The Croatian company, Brodmont d.o.o. (based on a contractual agreement with Bilfinger Duro Dakovic Montaza d.o.o.), leased more than 200 employees to an Austrian plant manufacturer, Andritz AG, for the purpose of short-term work on a boiler plant in Austria. During a construction site inspection at the boiler plant, the Austrian financial police revealed that in defiance of the legal requirements that applied to the posted workers, neither the necessary employment permits nor the necessary wage documents were available for the employees of the Croatian company.
As a result, the competent Austrian district commission accused the managing director of Brodmont d.o.o. as well as all four members of the executive board of Andritz AG, of having infringed their obligations under s7d of the Austrian Employment Contract Law Adaptation Act (‘AVRAG’) to provide the Austrian plant manufacturer with wage documents or to hold those documents ready for consultation for the 217 employees. Based on the cumulative penalty principle described above, the district commission imposed an administrative fine of approximately EUR 3,25 million on the managing director of the Croatian company. In addition, the district commission imposed fines of EUR 2,6 million and EUR 2,4 million on each member of the executive board of the Austrian plant manufacturer for non-compliance with s7d AVRAG.
The level of these sanctions was based on the mentioned Austrian legislation concerning Anti-Wage and Social-Dumping (regulated at the time by the Austrian Employment Contract Law Adaptation Act, now regulated by the Anti-Wage- and Social-Dumping Act) and the occupation of posted foreign workers, which provide for administrative fines between EUR 500 and EUR 50.000 in each single case. Furthermore, in the event of an appeal against the district commission’s decision further payments (for the procedural costs) are added.
However, as the competent Austrian appellate court had doubts as to the compatibility of the relevant Austrian legislation with the principle of the proportionality of sanctions under EU law it referred this question to the European Court of Justice for a preliminary ruling.

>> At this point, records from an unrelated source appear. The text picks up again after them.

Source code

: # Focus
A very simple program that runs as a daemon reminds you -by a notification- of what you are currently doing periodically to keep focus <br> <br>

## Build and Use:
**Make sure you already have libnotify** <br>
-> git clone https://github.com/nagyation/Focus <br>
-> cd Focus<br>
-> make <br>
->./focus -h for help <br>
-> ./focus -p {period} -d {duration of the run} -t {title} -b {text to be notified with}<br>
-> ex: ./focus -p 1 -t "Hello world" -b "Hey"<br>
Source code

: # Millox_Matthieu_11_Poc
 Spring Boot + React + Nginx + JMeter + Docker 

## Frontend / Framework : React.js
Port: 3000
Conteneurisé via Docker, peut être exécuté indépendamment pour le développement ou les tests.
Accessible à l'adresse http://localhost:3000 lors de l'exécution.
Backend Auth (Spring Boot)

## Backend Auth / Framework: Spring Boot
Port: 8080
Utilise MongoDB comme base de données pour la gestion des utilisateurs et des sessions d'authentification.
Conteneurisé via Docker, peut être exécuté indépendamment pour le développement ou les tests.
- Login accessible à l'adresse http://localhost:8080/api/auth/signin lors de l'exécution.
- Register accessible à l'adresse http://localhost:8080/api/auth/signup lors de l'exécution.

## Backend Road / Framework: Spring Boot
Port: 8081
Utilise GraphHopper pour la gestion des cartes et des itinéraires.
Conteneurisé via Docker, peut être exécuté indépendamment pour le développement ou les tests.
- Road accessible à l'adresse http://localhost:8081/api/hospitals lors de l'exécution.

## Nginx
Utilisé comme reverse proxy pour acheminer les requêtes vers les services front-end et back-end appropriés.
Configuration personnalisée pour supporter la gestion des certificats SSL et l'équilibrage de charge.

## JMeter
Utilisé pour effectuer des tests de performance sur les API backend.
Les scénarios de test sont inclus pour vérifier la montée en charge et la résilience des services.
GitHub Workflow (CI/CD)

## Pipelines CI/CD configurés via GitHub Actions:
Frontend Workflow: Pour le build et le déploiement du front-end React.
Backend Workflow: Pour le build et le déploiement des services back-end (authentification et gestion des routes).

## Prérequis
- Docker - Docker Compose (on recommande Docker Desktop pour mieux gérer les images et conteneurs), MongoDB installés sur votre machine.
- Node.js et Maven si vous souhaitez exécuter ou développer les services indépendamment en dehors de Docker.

The European Court of Justice ruled that the sanction under Austrian law for breaches of labour law obligations, aiming at the social protection of employees, the fight against social fraud and the prevention of abuses in particular, constitutes an interference with the free movement of services, but this is nevertheless justified in general.
However, the European Court of Justice also stated that the objective of the fines imposed, namely compliance with labour law, could also be achieved by lower administrative fines. The combination of the described principle of cumulative penalties and no upper limit with regard to the cumulative amount (based on the number of employees involved and/or the number of single breaches) can result in disproportionately excessive administrative fines such as the ones imposed by the authority here based on the high number of employees and several formal breaches as well as fines imposed on several executive board members.
The high minimum penalty for each individual offence that breaches the formal principles of employee protection and against social fraud, and cumulative penalty principle mean that Austrian administrative courts have hardly any flexibility with regard to the total amount of the administrative fines imposed (especially in case of a legal entity where the fines are imposed on each member of the executive board). According to the European Court of Justice ruling, the Austrian legislation on cumulative penalties is therefore not reasonable taking into consideration the seriousness of the offences punished, since a relatively minor formal breach, for example, of document storage and retention rules such as in the case at hand, can lead to excessive fines. If, for example, 200 employees were involved, the breach would be penalised 200 times. The Court ruled this contradicts the free movement of services under Article 56 TFEU.
In addition to the anti social-fraud-regulations relating to posted workers, which were the concrete subject of this ruling, many other provisions in Austrian administrative criminal law that concern cross-border cases or directly implement EU law apply the principle of cumulative sanctions. In contrast to provisions in criminal law they also have no upper limit with regard to the total amount of the fine, meaning a one-time breach (of, for example, recording or preserving obligations) may trigger hundreds of fines because of the many employees affected and/or the many formal breaches of the same kind at the same time that are cumulated. The implementation of the current ruling of the European Court of Justice could have a major impact on the legal situation in Austria.
Many distinguished representatives of the legal professions argue in favour of abolishing the principle of cumulative sanctions based on this ruling and replacing it with the principle of ‘absorption’ (as stipulated in Austrian judicial criminal law). According to the absorption principle, only one penalty can be imposed at a time for cases such as a breach of anti-social fraud regulations and repeated offences or several offences occurring simultaneously can only be regarded as aggravating circumstances.